Figure 3. Resistin promotes cell migration and matrix metalloproteinase (MMP-2) expression by down-regulating microRNA (miR)-519d expression.

(A) The JJ012 and SW1353 cells were transfected with miR-519d mimic or inhibitor for 24 h, and cell migration ability was examined by Transwell assay. (B) The JJ012 cells were transfected with an miR-519d mimic or inhibitor for 24 h, and MMP-2 expression was examined by western blot (upper panel), and enzyme-linked immunosorbent assay (lower panel). (C) The JJ012 and SW1353 cells were incubated with resistin (0.3–3 ng/ml) for 24 h, and miR-519d expression was detected by real-time quantitative polymerase chain reaction. (D) Sequences of miR-519d and the potential miR-519d binding site at the MMP-2 3′ untranslated region (3′ UTR; WT-MMP-2 3′ UTR).

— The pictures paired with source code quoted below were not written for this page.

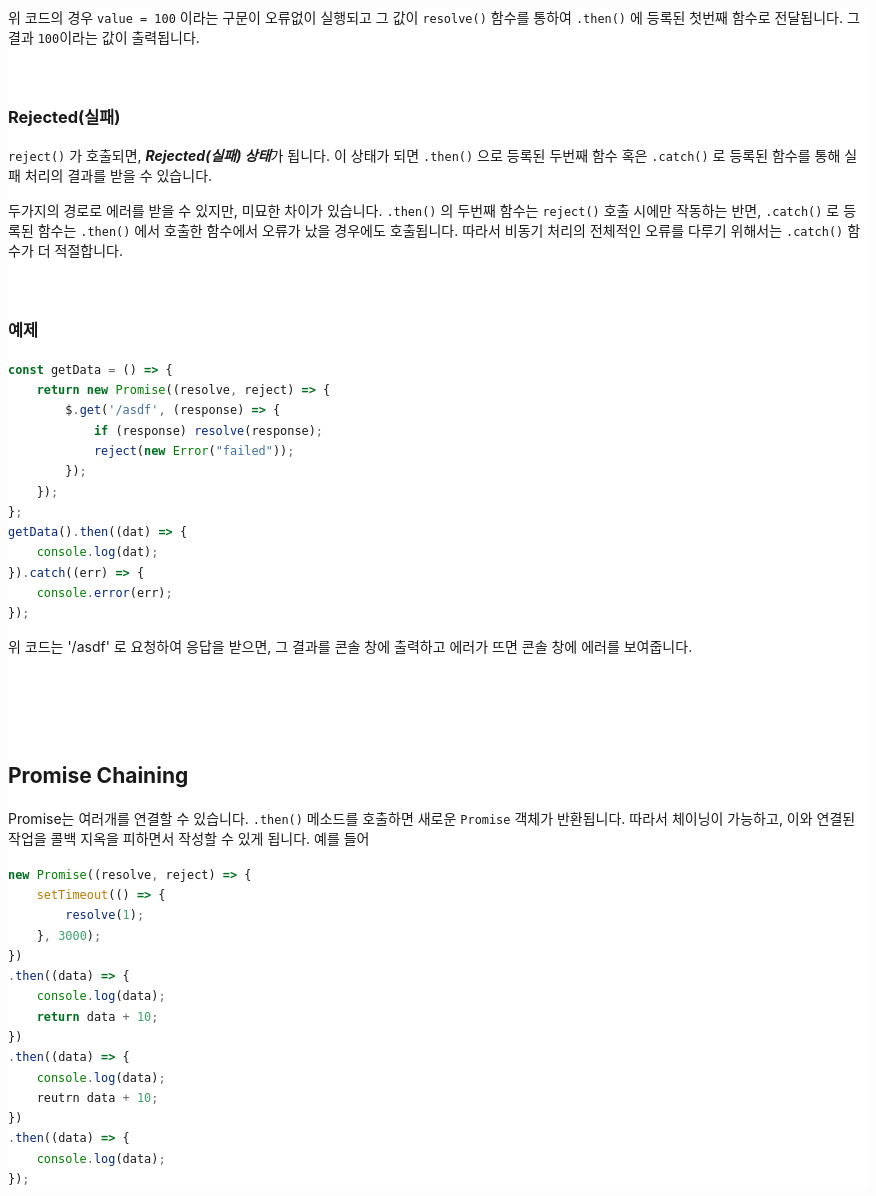 위 코드의 경우 ```value = 100``` 이라는 구문이 오류없이 실행되고 그 값이 ```resolve()``` 함수를 통하여 ```.then()``` 에 등록된 첫번째 함수로 전달됩니다. 그 결과 ```100```이라는 값이 출력됩니다.

<br/>

### Rejected(실패)
```reject()``` 가 호출되면, ***Rejected(실패) 상태***가 됩니다. 이 상태가 되면 ```.then()``` 으로 등록된 두번째 함수 혹은 ```.catch()``` 로 등록된 함수를 통해 실패 처리의 결과를 받을 수 있습니다.

두가지의 경로로 에러를 받을 수 있지만, 미묘한 차이가 있습니다. ```.then()``` 의 두번째 함수는 ```reject()``` 호출 시에만 작동하는 반면, ```.catch()``` 로 등록된 함수는 ```.then()``` 에서 호출한 함수에서 오류가 났을 경우에도 호출됩니다. 따라서 비동기 처리의 전체적인 오류를 다루기 위해서는 ```.catch()``` 함수가 더 적절합니다.

<br/>

### 예제

```js
const getData = () => {
    return new Promise((resolve, reject) => {
        $.get('/asdf', (response) => {
            if (response) resolve(response);
            reject(new Error("failed"));
        });
    });
};
getData().then((dat) => {
    console.log(dat);
}).catch((err) => {
    console.error(err);
});
```

위 코드는 '/asdf' 로 요청하여 응답을 받으면, 그 결과를 콘솔 창에 출력하고 에러가 뜨면 콘솔 창에 에러를 보여줍니다.

<br/>
<br/>
<br/>

## Promise Chaining
Promise는 여러개를 연결할 수 있습니다. ```.then()``` 메소드를 호출하면 새로운 ```Promise``` 객체가 반환됩니다. 따라서 체이닝이 가능하고, 이와 연결된 작업을 콜백 지옥을 피하면서 작성할 수 있게 됩니다. 예를 들어

```js
new Promise((resolve, reject) => {
    setTimeout(() => {
        resolve(1);
    }, 3000);
})
.then((data) => {
    console.log(data);
    return data + 10;
})
.then((data) => {
    console.log(data);
    reutrn data + 10;
})
.then((data) => {
    console.log(data);
});
```
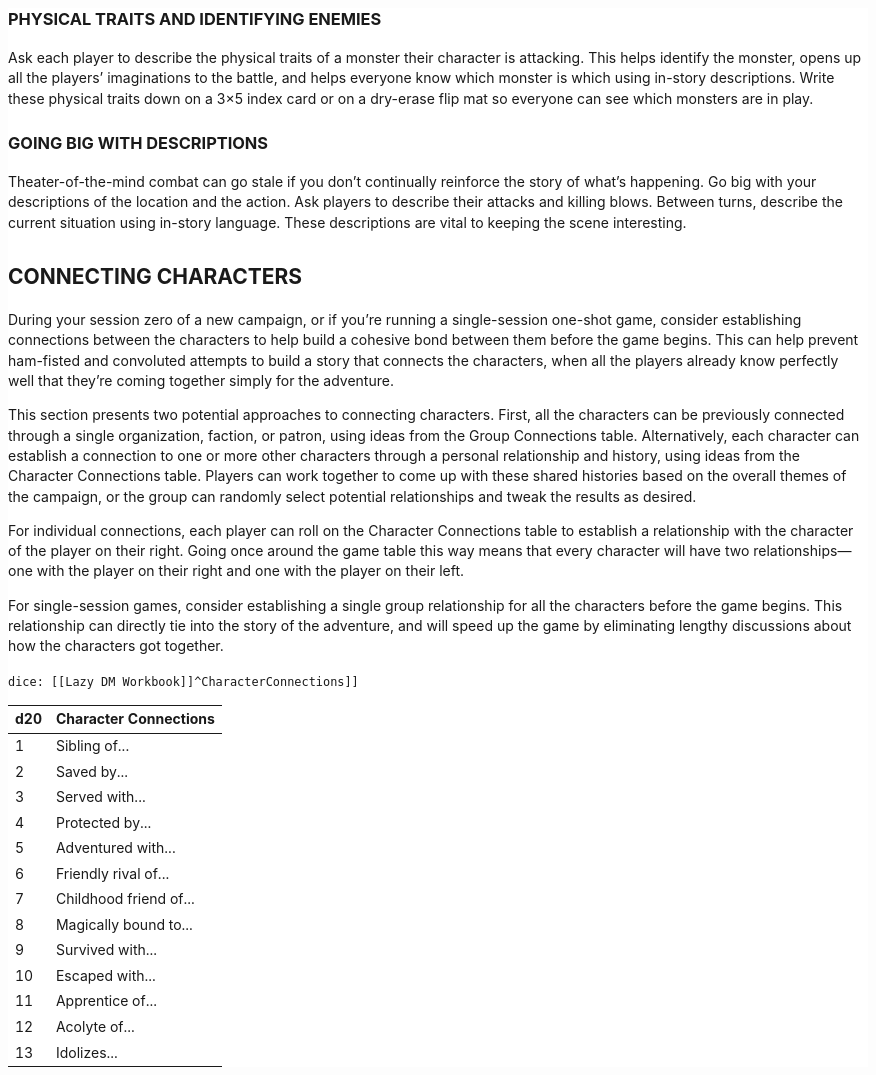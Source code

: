### PHYSICAL TRAITS AND IDENTIFYING ENEMIES

Ask each player to describe the physical traits of a monster their character is attacking. This helps identify the monster, opens up all the players’ imaginations to the battle, and helps everyone know which monster is which using in-story descriptions. Write these physical traits down on a 3×5 index card or on a dry-erase flip mat so everyone can see which monsters are in play.

### GOING BIG WITH DESCRIPTIONS

Theater-of-the-mind combat can go stale if you don’t continually reinforce the story of what’s happening. Go big with your descriptions of the location and the action. Ask players to describe their attacks and killing blows. Between turns, describe the current situation using in-story language. These descriptions are vital to keeping the scene interesting.

## CONNECTING CHARACTERS

During your session zero of a new campaign, or if you’re running a single-session one-shot game, consider establishing connections between the characters to help build a cohesive bond between them before the game begins. This can help prevent ham-fisted and convoluted attempts to build a story that connects the characters, when all the players already know perfectly well that they’re coming together simply for the adventure.

This section presents two potential approaches to connecting characters. First, all the characters can be previously connected through a single organization, faction, or patron, using ideas from the Group Connections table. Alternatively, each character can establish a connection to one or more other characters through a personal relationship and history, using ideas from the Character Connections table. Players can work together to come up with these shared histories based on the overall themes of the campaign, or the group can randomly select potential relationships and tweak the results as desired.

For individual connections, each player can roll on the Character Connections table to establish a relationship with the character of the player on their right. Going once around the game table this way means that every character will have two relationships—one with the player on their right and one with the player on their left.

For single-session games, consider establishing a single group relationship for all the characters before the game begins. This relationship can directly tie into the story of the adventure, and will speed up the game by eliminating lengthy discussions about how the characters got together.

`dice: [[Lazy DM Workbook]]^CharacterConnections]]`

| d20 | Character Connections    |
| --- | ------------------------ |
| 1   | Sibling of...            |
| 2   | Saved by...              |
| 3   | Served with...           |
| 4   | Protected by...          |
| 5   | Adventured with...       |
| 6   | Friendly rival of...     |
| 7   | Childhood friend of...   |
| 8   | Magically bound to...    |
| 9   | Survived with...         |
| 10  | Escaped with...          |
| 11  | Apprentice of...         |
| 12  | Acolyte of...            |
| 13  | Idolizes...              |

Also shown are the nucleotides mutated in the MMP-2 3′UTR mutant (MUT-MMP2 3′ UTR). (E) The JJ012 and SW1353 cells were transfected with a wild-type or mutant MMP-2 3′ UTR luciferase plasmid for 24 h followed by stimulation with resistin (0.3-3 ng/ml) for 24 h, and the relative luciferase activity was measured. The JJ012 cells were pre-treated with AMPK and p38 inhibitors for 30 min or pre-transfected with specific siRNAs for 24 h followed by stimulation with resistin (3 ng/ml) for 24 h; and the (F, G) miR-519d expression and (H) MMP-2 3′ UTR activity were examined. The results are expressed as mean ± SEM. *, P < 0.05 compared with control. ^#, P < 0.05 compared with the resistin-treated control group.